EXERCISE OBJECTIVE: The answer should hold every line of the listing, unchanged and free of images.

EXERCISE MATERIALS:
☆ ☆ ☆ ☆

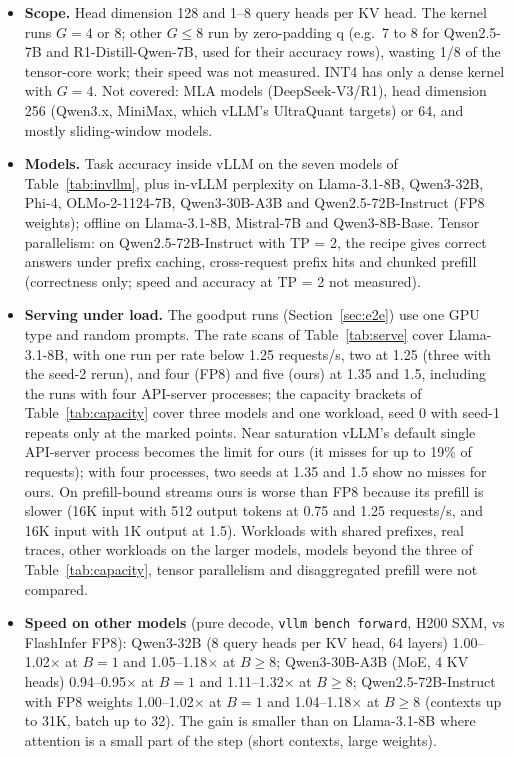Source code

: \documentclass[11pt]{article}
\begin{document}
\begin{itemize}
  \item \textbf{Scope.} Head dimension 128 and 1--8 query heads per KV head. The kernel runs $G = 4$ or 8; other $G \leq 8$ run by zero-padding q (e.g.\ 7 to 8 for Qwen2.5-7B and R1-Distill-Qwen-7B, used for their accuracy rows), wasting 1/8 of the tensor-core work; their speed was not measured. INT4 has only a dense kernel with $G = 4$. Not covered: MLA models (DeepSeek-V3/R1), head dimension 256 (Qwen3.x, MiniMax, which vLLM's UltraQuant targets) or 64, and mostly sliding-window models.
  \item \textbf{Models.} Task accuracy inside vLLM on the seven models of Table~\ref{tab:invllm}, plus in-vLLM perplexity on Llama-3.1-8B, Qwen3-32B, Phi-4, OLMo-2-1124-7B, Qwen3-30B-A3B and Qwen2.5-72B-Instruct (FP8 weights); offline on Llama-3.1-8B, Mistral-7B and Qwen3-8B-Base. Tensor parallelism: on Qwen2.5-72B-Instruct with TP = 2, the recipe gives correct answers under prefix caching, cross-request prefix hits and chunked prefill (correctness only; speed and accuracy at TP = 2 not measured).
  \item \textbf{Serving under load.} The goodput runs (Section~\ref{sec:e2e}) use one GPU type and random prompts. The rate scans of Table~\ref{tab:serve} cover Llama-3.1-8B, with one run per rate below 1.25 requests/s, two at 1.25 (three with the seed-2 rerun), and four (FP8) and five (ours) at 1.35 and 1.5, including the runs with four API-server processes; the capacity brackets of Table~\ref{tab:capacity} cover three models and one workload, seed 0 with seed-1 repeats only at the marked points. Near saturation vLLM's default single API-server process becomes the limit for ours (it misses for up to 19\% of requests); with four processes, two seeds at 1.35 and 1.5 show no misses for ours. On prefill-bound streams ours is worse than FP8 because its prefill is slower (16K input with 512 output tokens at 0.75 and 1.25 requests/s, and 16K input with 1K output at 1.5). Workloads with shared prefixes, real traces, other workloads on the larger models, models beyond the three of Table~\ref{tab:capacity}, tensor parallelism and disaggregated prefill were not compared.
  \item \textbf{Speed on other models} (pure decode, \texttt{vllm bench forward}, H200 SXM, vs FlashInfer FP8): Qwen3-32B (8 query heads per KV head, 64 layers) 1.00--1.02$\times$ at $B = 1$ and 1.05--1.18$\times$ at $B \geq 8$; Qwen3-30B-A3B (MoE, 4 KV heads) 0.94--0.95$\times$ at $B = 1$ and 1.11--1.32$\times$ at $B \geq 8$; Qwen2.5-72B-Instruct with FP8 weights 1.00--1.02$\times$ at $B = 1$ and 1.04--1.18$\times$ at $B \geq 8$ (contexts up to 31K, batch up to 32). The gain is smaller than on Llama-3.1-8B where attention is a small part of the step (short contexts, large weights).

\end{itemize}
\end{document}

☆ ☆ ☆ ☆

SOLUTION BELOW:
Source code

: \documentclass[11pt]{article}
\begin{document}
\begin{itemize}
  \item \textbf{Scope.} Head dimension 128 and 1--8 query heads per KV head. The kernel runs $G = 4$ or 8; other $G \leq 8$ run by zero-padding q (e.g.\ 7 to 8 for Qwen2.5-7B and R1-Distill-Qwen-7B, used for their accuracy rows), wasting 1/8 of the tensor-core work; their speed was not measured. INT4 has only a dense kernel with $G = 4$. Not covered: MLA models (DeepSeek-V3/R1), head dimension 256 (Qwen3.x, MiniMax, which vLLM's UltraQuant targets) or 64, and mostly sliding-window models.
  \item \textbf{Models.} Task accuracy inside vLLM on the seven models of Table~\ref{tab:invllm}, plus in-vLLM perplexity on Llama-3.1-8B, Qwen3-32B, Phi-4, OLMo-2-1124-7B, Qwen3-30B-A3B and Qwen2.5-72B-Instruct (FP8 weights); offline on Llama-3.1-8B, Mistral-7B and Qwen3-8B-Base. Tensor parallelism: on Qwen2.5-72B-Instruct with TP = 2, the recipe gives correct answers under prefix caching, cross-request prefix hits and chunked prefill (correctness only; speed and accuracy at TP = 2 not measured).
  \item \textbf{Serving under load.} The goodput runs (Section~\ref{sec:e2e}) use one GPU type and random prompts. The rate scans of Table~\ref{tab:serve} cover Llama-3.1-8B, with one run per rate below 1.25 requests/s, two at 1.25 (three with the seed-2 rerun), and four (FP8) and five (ours) at 1.35 and 1.5, including the runs with four API-server processes; the capacity brackets of Table~\ref{tab:capacity} cover three models and one workload, seed 0 with seed-1 repeats only at the marked points. Near saturation vLLM's default single API-server process becomes the limit for ours (it misses for up to 19\% of requests); with four processes, two seeds at 1.35 and 1.5 show no misses for ours. On prefill-bound streams ours is worse than FP8 because its prefill is slower (16K input with 512 output tokens at 0.75 and 1.25 requests/s, and 16K input with 1K output at 1.5). Workloads with shared prefixes, real traces, other workloads on the larger models, models beyond the three of Table~\ref{tab:capacity}, tensor parallelism and disaggregated prefill were not compared.
  \item \textbf{Speed on other models} (pure decode, \texttt{vllm bench forward}, H200 SXM, vs FlashInfer FP8): Qwen3-32B (8 query heads per KV head, 64 layers) 1.00--1.02$\times$ at $B = 1$ and 1.05--1.18$\times$ at $B \geq 8$; Qwen3-30B-A3B (MoE, 4 KV heads) 0.94--0.95$\times$ at $B = 1$ and 1.11--1.32$\times$ at $B \geq 8$; Qwen2.5-72B-Instruct with FP8 weights 1.00--1.02$\times$ at $B = 1$ and 1.04--1.18$\times$ at $B \geq 8$ (contexts up to 31K, batch up to 32). The gain is smaller than on Llama-3.1-8B where attention is a small part of the step (short contexts, large weights).

\end{itemize}
\end{document}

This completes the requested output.